### Work to complete
Look below for lines that hold the string "totalleftmargin" and copy each one.

### Data for analysis
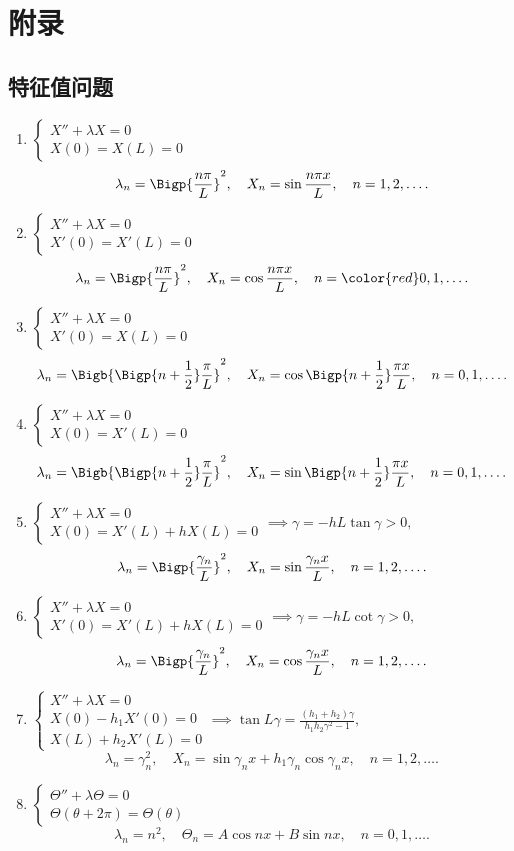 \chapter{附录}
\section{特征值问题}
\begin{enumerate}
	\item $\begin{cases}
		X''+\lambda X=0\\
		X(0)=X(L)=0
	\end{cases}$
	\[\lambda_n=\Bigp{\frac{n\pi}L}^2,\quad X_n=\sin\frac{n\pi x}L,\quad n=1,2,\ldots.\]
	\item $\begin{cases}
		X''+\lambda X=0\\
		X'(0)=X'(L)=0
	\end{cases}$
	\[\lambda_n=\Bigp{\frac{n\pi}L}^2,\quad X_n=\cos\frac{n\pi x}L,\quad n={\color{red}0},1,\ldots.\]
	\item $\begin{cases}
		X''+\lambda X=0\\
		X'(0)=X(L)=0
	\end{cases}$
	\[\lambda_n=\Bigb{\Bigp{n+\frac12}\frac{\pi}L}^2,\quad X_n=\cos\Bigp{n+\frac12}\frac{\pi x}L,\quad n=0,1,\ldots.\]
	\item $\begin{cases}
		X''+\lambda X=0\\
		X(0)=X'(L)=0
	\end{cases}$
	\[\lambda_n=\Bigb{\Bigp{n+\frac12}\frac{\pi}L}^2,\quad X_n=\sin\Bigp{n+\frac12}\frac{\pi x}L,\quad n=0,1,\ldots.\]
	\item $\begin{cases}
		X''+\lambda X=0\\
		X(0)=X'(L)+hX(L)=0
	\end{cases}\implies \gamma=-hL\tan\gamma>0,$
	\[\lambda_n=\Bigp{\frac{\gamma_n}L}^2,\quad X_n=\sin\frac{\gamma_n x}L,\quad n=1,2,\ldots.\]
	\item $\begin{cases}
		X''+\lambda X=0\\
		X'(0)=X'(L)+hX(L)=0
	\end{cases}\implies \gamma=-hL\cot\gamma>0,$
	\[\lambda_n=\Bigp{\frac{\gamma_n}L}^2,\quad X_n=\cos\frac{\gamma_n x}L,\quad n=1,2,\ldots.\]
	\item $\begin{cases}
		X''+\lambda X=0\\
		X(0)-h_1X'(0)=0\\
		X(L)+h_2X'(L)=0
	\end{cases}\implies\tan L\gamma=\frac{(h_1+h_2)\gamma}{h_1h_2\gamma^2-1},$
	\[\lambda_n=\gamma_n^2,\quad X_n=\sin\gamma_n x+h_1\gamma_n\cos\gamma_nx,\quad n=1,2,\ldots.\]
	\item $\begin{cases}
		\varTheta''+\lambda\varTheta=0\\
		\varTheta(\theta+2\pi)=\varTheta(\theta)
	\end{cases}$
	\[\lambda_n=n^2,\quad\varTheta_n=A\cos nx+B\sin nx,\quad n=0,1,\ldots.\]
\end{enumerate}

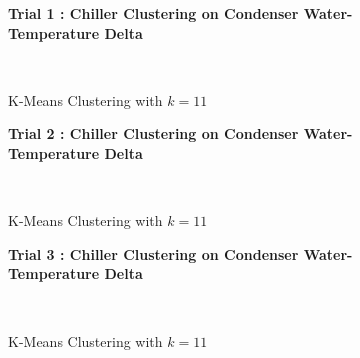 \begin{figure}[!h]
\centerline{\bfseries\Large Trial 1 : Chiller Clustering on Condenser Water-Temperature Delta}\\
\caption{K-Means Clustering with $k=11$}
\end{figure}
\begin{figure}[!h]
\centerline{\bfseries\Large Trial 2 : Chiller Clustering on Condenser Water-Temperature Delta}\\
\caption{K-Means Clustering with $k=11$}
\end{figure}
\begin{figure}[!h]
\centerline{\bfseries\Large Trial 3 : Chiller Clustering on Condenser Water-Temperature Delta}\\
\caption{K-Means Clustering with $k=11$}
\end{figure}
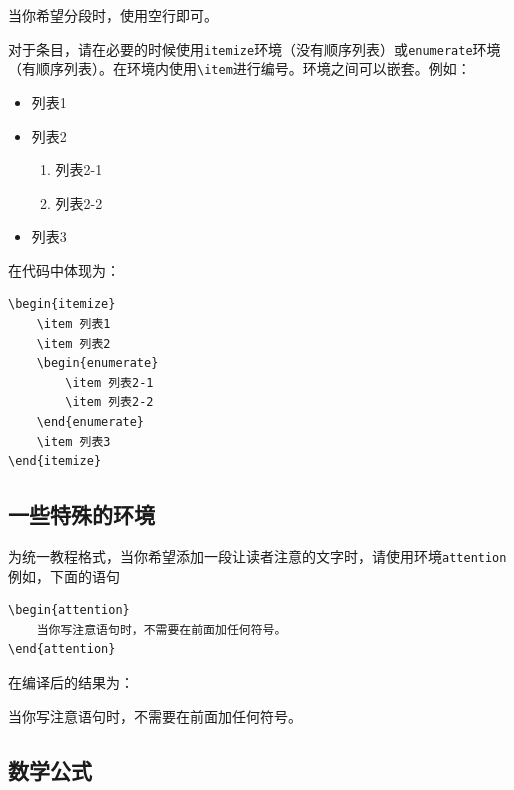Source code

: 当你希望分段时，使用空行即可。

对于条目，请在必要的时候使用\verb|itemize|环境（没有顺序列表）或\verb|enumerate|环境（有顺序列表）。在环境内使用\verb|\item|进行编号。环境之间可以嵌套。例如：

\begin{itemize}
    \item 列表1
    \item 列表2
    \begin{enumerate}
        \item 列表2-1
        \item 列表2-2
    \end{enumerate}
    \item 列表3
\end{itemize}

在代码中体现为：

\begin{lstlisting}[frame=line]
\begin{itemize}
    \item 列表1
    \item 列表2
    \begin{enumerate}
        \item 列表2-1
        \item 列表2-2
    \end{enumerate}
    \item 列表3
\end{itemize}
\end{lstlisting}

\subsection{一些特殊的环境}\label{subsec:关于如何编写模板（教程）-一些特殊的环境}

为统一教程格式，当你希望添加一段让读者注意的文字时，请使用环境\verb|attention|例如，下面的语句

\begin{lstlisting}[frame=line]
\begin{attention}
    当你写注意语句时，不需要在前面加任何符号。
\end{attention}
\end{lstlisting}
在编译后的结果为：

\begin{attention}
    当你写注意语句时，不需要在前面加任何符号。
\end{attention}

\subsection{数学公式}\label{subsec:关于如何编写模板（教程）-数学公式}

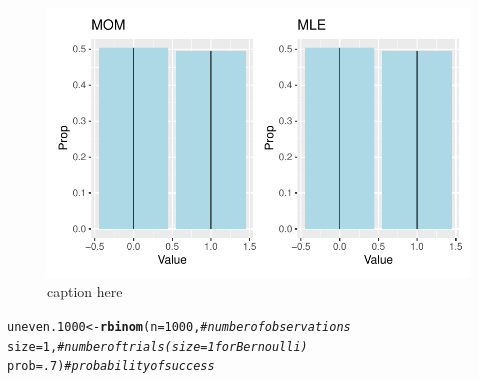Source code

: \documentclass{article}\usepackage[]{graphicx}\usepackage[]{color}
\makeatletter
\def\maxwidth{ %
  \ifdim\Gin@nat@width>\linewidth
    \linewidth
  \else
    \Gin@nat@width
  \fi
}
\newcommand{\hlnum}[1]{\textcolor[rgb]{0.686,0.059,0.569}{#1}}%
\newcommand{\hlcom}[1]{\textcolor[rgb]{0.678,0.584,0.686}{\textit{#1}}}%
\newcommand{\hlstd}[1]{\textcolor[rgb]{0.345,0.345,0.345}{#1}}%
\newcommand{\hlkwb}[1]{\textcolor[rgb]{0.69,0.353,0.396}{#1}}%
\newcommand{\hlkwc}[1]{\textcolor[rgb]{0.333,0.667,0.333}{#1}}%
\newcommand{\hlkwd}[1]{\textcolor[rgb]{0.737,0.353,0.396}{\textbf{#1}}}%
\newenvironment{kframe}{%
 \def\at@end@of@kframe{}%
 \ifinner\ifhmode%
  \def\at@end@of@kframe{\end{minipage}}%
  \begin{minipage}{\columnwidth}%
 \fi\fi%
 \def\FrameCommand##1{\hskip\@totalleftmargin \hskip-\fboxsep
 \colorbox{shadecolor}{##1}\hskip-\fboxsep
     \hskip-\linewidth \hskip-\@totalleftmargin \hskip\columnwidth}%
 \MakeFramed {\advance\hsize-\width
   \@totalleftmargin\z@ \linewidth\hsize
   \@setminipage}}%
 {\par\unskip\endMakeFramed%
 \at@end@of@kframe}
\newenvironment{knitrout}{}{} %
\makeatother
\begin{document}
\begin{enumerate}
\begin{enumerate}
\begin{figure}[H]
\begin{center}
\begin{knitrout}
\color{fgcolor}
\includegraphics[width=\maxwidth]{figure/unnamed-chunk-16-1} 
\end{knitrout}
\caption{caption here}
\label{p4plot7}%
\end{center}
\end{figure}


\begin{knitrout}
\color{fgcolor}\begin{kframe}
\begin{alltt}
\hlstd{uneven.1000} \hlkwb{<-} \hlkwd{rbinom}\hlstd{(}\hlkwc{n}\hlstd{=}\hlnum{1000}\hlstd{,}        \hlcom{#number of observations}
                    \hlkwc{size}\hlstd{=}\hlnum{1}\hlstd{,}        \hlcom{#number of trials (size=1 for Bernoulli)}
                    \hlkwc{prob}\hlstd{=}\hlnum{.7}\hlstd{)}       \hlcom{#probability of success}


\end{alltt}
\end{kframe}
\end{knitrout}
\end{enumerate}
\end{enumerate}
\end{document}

### Expected output
 \def\FrameCommand##1{\hskip\@totalleftmargin \hskip-\fboxsep
     \hskip-\linewidth \hskip-\@totalleftmargin \hskip\columnwidth}%
   \@totalleftmargin\z@ \linewidth\hsize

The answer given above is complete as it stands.